» WORK REQUEST:
Go through the records below and report each line with "have" in it.

SUPPLIED MATERIAL Start Marker

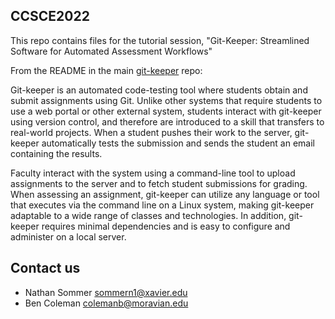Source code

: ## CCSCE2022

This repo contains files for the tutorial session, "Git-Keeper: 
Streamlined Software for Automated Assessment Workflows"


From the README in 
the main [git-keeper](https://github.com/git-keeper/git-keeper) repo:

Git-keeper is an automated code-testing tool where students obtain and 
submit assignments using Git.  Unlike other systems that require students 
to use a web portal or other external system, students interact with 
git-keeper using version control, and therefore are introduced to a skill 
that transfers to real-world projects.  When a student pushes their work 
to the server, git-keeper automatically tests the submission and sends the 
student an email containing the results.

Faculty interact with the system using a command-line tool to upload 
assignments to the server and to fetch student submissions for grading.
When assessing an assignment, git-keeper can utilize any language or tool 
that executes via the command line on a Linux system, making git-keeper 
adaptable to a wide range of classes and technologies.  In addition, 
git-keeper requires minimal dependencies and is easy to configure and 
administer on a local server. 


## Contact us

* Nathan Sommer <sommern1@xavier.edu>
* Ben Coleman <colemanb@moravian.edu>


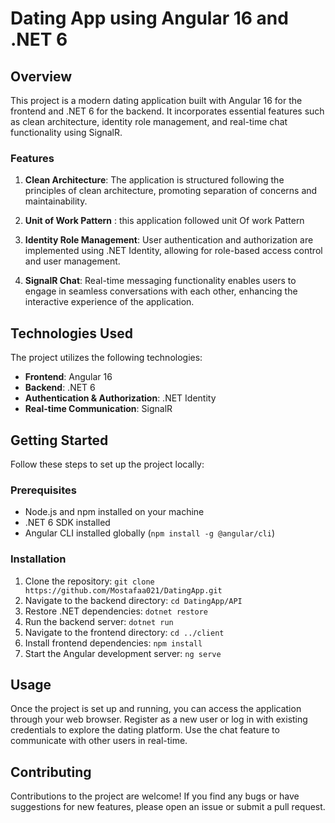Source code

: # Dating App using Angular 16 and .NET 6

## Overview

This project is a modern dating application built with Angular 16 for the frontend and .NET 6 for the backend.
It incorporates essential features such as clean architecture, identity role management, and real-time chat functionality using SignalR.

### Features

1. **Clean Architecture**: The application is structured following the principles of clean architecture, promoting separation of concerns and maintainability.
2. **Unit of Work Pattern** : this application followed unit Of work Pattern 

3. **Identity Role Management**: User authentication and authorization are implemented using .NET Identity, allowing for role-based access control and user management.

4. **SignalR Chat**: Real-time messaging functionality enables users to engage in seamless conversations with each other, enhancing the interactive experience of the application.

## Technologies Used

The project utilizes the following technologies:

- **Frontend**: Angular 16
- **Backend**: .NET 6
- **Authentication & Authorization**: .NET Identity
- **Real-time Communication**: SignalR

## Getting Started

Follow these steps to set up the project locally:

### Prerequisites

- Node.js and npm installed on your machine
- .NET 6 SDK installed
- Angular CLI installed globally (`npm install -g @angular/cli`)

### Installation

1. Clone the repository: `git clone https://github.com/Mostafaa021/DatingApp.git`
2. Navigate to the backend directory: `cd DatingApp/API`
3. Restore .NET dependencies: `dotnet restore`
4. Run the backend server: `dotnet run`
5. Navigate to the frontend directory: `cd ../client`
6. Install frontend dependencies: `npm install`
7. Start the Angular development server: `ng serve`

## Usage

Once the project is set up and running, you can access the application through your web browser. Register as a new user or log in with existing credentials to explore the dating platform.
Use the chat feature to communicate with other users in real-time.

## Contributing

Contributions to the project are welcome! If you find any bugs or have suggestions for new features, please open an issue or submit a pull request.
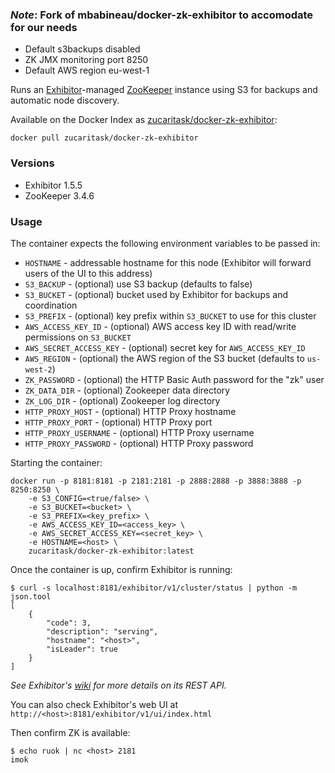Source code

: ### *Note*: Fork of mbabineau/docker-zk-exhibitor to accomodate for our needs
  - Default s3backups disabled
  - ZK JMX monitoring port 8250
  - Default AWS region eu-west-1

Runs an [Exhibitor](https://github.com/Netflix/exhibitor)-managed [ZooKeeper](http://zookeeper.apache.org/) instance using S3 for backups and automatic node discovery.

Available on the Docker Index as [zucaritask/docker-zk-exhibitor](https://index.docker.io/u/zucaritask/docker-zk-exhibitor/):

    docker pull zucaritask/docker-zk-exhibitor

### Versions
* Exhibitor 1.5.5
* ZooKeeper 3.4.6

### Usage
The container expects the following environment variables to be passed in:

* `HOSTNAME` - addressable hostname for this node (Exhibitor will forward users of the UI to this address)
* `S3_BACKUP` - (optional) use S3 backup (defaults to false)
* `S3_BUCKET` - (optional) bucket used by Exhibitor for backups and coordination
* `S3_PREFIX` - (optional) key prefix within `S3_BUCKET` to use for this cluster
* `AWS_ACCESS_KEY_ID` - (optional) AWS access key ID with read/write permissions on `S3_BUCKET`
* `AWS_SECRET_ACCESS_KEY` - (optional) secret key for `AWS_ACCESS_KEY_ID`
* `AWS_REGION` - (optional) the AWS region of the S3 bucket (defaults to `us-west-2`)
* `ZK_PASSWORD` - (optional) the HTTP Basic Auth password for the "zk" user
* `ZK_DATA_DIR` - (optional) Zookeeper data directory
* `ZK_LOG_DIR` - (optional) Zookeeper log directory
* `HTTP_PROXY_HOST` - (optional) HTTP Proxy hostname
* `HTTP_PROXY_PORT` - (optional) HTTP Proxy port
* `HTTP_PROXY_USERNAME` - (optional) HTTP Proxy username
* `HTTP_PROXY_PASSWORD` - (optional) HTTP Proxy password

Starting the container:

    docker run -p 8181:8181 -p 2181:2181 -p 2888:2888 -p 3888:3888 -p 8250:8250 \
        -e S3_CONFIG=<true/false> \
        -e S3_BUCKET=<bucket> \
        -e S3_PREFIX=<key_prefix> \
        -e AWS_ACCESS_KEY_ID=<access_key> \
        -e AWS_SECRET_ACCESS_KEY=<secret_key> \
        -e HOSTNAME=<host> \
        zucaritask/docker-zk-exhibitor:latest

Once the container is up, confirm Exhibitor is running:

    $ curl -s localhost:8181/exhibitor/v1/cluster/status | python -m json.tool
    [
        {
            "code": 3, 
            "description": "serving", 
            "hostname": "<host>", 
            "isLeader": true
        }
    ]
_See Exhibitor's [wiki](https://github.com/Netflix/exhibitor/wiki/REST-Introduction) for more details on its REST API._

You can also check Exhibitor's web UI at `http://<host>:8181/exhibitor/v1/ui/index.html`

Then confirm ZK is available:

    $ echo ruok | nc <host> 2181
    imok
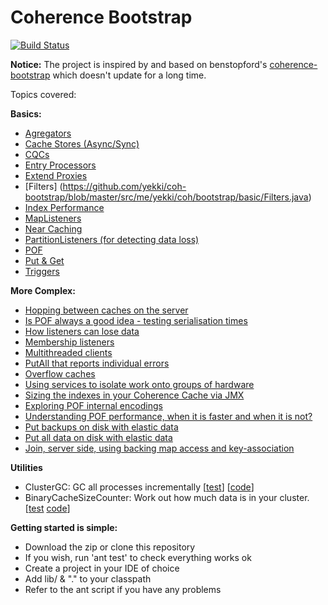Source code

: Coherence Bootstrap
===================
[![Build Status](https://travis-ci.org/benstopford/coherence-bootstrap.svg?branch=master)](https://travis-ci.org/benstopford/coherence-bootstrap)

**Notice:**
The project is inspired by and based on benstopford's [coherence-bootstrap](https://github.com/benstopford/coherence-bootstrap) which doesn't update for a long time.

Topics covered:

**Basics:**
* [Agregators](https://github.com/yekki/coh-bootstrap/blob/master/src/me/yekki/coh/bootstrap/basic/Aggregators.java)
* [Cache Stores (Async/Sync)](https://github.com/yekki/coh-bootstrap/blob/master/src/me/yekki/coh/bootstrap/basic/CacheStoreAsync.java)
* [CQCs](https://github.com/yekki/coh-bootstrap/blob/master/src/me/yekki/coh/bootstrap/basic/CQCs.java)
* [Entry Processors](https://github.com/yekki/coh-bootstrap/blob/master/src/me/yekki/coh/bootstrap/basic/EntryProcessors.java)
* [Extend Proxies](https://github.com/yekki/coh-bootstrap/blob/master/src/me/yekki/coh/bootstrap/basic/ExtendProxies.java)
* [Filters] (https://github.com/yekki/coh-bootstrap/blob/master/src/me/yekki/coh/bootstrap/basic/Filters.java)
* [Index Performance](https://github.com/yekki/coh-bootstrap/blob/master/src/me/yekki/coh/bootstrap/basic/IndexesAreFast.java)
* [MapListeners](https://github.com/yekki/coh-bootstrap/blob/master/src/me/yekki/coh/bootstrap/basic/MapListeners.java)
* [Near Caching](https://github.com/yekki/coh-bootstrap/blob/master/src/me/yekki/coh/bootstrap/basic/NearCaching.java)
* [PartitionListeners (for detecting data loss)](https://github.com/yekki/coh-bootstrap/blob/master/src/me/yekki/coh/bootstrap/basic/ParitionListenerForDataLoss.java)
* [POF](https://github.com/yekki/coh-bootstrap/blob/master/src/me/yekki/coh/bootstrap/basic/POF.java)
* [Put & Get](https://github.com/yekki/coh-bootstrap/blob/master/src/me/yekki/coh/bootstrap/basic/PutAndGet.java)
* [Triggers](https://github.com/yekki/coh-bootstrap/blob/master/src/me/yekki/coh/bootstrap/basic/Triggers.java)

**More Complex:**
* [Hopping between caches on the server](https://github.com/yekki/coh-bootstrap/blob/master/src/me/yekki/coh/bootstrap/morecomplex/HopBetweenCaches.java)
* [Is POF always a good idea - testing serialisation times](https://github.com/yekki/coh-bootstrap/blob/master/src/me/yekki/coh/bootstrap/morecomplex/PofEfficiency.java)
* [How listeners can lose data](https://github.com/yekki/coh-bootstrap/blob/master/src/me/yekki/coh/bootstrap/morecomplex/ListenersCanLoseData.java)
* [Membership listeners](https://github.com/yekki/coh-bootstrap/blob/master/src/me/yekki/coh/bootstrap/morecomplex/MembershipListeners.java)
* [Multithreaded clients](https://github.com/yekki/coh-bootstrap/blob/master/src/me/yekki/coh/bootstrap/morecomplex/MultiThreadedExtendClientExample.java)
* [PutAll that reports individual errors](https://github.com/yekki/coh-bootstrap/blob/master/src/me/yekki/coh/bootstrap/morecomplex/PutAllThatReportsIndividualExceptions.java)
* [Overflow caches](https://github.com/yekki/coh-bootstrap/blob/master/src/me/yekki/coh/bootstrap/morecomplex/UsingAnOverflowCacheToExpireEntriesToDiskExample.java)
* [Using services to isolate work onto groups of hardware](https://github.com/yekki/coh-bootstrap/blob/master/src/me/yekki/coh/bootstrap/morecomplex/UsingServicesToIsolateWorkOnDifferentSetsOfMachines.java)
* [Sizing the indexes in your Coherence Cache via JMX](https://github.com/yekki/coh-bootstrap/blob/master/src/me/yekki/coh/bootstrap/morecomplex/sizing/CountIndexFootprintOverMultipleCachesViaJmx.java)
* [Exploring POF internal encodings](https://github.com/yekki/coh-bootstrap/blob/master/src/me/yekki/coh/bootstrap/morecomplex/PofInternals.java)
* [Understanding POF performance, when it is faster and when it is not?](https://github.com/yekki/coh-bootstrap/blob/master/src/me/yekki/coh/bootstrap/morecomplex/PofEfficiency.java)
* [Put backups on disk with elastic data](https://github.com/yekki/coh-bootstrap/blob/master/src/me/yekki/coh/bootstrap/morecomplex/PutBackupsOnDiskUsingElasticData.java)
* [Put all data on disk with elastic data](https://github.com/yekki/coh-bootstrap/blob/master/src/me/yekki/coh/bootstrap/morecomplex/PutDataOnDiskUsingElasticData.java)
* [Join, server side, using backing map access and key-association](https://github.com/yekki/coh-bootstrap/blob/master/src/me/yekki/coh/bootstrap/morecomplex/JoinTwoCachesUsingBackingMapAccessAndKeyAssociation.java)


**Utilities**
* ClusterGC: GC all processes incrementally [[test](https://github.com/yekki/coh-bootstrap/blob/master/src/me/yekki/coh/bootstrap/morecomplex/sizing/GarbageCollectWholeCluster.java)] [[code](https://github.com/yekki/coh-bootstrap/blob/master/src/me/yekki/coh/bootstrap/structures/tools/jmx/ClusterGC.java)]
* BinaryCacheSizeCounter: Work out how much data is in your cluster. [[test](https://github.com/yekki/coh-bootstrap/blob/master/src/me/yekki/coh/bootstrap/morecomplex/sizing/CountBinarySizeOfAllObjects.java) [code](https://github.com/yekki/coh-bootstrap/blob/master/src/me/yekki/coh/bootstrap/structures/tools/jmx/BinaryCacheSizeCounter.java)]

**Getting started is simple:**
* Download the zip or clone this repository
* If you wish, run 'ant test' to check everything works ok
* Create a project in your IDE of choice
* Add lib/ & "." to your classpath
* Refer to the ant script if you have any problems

SUPPLIED MATERIAL End Marker

» RESPONSE FOR THIS EXERCISE:
Contributions to the project are welcome! If you find any bugs or have suggestions for new features, please open an issue or submit a pull request.
* Refer to the ant script if you have any problems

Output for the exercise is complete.